Data for processing ▸
........

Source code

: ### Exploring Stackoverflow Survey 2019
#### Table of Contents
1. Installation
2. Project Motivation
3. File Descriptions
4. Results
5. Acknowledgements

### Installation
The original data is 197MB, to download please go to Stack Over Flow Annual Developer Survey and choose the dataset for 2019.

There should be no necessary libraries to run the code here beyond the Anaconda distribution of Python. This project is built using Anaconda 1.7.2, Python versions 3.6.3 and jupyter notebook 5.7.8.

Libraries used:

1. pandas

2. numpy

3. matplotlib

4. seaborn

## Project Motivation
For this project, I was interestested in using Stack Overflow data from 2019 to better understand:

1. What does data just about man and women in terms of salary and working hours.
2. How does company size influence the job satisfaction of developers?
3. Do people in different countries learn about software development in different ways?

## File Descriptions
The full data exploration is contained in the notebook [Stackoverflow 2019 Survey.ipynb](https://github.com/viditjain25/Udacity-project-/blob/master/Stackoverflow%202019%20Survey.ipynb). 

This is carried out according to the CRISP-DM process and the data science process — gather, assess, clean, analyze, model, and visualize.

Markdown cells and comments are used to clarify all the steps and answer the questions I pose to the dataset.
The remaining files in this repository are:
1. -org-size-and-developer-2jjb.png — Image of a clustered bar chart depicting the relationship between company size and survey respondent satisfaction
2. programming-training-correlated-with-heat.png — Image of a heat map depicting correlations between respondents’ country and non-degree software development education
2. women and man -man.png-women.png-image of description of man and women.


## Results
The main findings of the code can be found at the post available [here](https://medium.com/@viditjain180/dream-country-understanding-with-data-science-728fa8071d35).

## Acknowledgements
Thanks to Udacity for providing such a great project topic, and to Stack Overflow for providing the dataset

........

Problem ▸ Give the number of lines in the records above in which the word "satisfaction" appears. Include no other text.

Answer section ▸ 2